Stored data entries
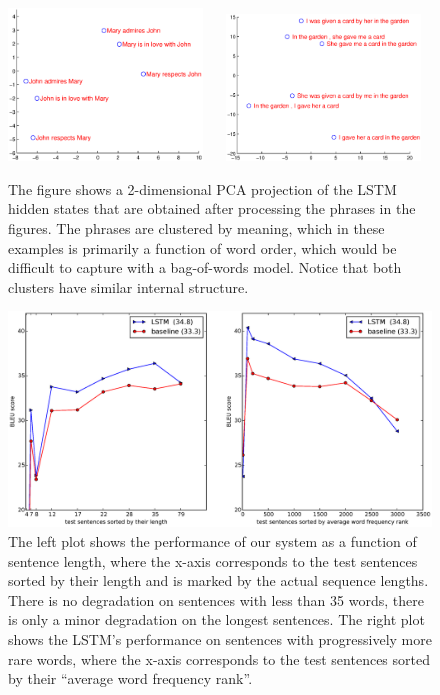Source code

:\begin{figure}[h!]
\centering
\includegraphics[width=0.46\textwidth]{figure2} ~~
\includegraphics[width=0.46\textwidth]{figure3} 
\caption{\small The figure shows a 2-dimensional PCA projection of the
  LSTM hidden states that are obtained after processing the phrases in
  the figures.  The phrases are clustered by meaning, which in these
  examples is primarily a function of word order, which would be
  difficult to capture with a bag-of-words model. Notice that both
  clusters have similar internal structure.}
\label{fig:embedding}
\end{figure}

\begin{figure}[h!]
\centerline{
\includegraphics[width=1.\textwidth]{good2.eps} }  
\caption{\small The left plot shows the performance of our system as a
  function of sentence length, where the x-axis corresponds to the
  test sentences sorted by their length and is marked by the actual
  sequence lengths.  There is no degradation on sentences with less
  than 35 words, there is only a minor degradation on the longest
  sentences.  The right plot shows the LSTM's performance on sentences
  with progressively more rare words, where the x-axis corresponds to
  the test sentences sorted by their ``average word frequency rank''.
}
\label{fig:oriol}
\end{figure}

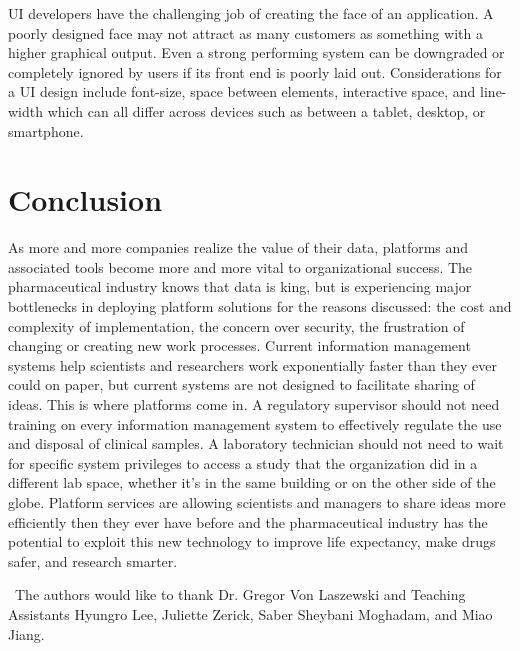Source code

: \documentclass[sigconf]{acmart}
\begin{document}
UI developers have the challenging job of creating the face of an application. A poorly designed face may not attract as many customers as something with a higher graphical output. Even a strong performing system can be downgraded or completely ignored by users if its front end is poorly laid out. Considerations for a UI design include font-size, space between elements, interactive space, and line-width which can all differ across devices such as between a tablet, desktop, or smartphone\cite{Macik}. 

\section{Conclusion}
As more and more companies realize the value of their data, platforms and associated tools become more and more vital to organizational success. The pharmaceutical industry knows that data is king, but is experiencing major bottlenecks in deploying platform solutions for the reasons discussed: the cost and complexity of implementation, the concern over security, the frustration of changing or creating new work processes. Current information management systems help scientists and researchers work exponentially faster than they ever could on paper, but current systems are not designed to facilitate sharing of ideas. This is where platforms come in. A regulatory supervisor should not need training on every information management system to effectively regulate the use and disposal of clinical samples. A laboratory technician should not need to wait for specific system privileges to access a study that the organization did in a different lab space, whether it's in the same building or on the other side of the globe. Platform services are allowing scientists and managers to share ideas more efficiently then they ever have before and the pharmaceutical industry has the potential to exploit this new technology to improve life expectancy, make drugs safer, and research smarter. 

\begin{acks}

  The authors would like to thank Dr. Gregor Von Laszewski  and Teaching Assistants Hyungro Lee, Juliette Zerick, Saber Sheybani Moghadam, and Miao Jiang.

\end{acks}


 


\end{document}
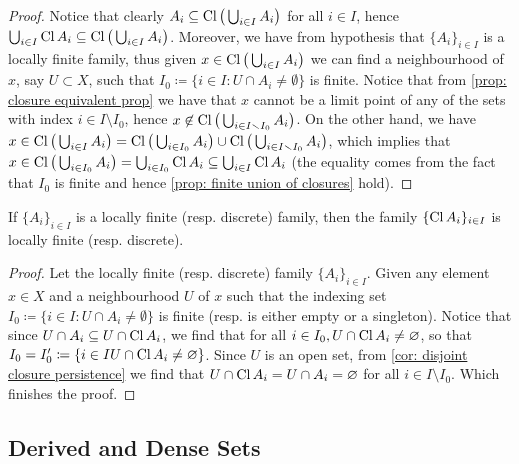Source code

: \begin{proof}
Notice that clearly \(A_i \subseteq \operatorname{Cl}\big(\bigcup_{i \in I} A_i\big)\) for all
\(i \in I\), hence
\(\bigcup_{i \in I} \operatorname{Cl} A_i \subseteq \operatorname{Cl}\big(\bigcup_{i \in I}
A_i\big)\). Moreover, we have from hypothesis that \(\{A_i\}_{i \in I}\) is a
locally finite family, thus given \(x \in \operatorname{Cl}\big(\bigcup_{i \in I} A_i\big)\)
we can find a neighbourhood of \(x\), say \(U \subset X\), such that
\(I_0 \coloneq \{i \in I \colon U \cap A_i \neq \emptyset\}\) is finite. Notice
that from \cref{prop: closure equivalent prop} we have that \(x\) cannot be a
limit point of any of the sets with index \(i \in I \setminus I_0\), hence
\(x \not\in \operatorname{Cl}\big(\bigcup_{i \in I \smallsetminus I_0} A_i\big)\). On the other
hand, we have
\(x \in \operatorname{Cl}\big(\bigcup_{i \in I} A_i\big) = \operatorname{Cl}\big(\bigcup_{i \in I_0}
A_i\big) \cup \operatorname{Cl}\big(\bigcup_{i \in I \smallsetminus I_0} A_i\big)\), which implies
that
\(x \in \operatorname{Cl}\big(\bigcup_{i \in I_0} A_i\big) = \bigcup_{i \in I_0} \operatorname{Cl} A_i
\subseteq \bigcup_{i \in I} \operatorname{Cl} A_i\) (the equality comes from the fact
that \(I_0\) is finite and hence \cref{prop: finite union of closures} hold).
\end{proof}

\begin{proposition}
If \(\{A_i\}_{i \in I}\) is a locally finite (resp. discrete) family, then the
family \(\{\operatorname{Cl} A_i\}_{i \in I}\) is locally finite (resp. discrete).
\end{proposition}

\begin{proof}
Let the locally finite (resp. discrete) family \(\{A_i\}_{i \in I}\). Given
any element \(x \in X\) and a neighbourhood \(U\) of \(x\) such that the
indexing set \(I_0 \coloneq \{i \in I \colon U \cap A_i \neq \emptyset\}\) is finite
(resp. is either empty or a singleton). Notice that since \(U \cap A_i
\subseteq U \cap \operatorname{Cl} A_i\), we find that for all \(i \in I_0, U \cap
\operatorname{Cl} A_i \neq \varnothing\), so that \(I_0 = I_0' \coloneq \{i \in I \relax U \cap
\operatorname{Cl} A_i \neq \varnothing\}\). Since \(U\) is an open set, from \cref{cor:
disjoint closure persistence} we find that \(U \cap \operatorname{Cl} A_i = U \cap
A_i = \varnothing\) for all \(i \in I \setminus I_0\). Which finishes the proof.
\end{proof}

\subsection{Derived and Dense Sets}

**YOUR GOAL:** When the word "includegraphics" shows up in a line of the entries, report that line.

**ANSWER TO THIS TASK:**
\includegraphics[width=0.46\textwidth]{figure2} ~~
\includegraphics[width=0.46\textwidth]{figure3} 
\includegraphics[width=1.\textwidth]{good2.eps} }  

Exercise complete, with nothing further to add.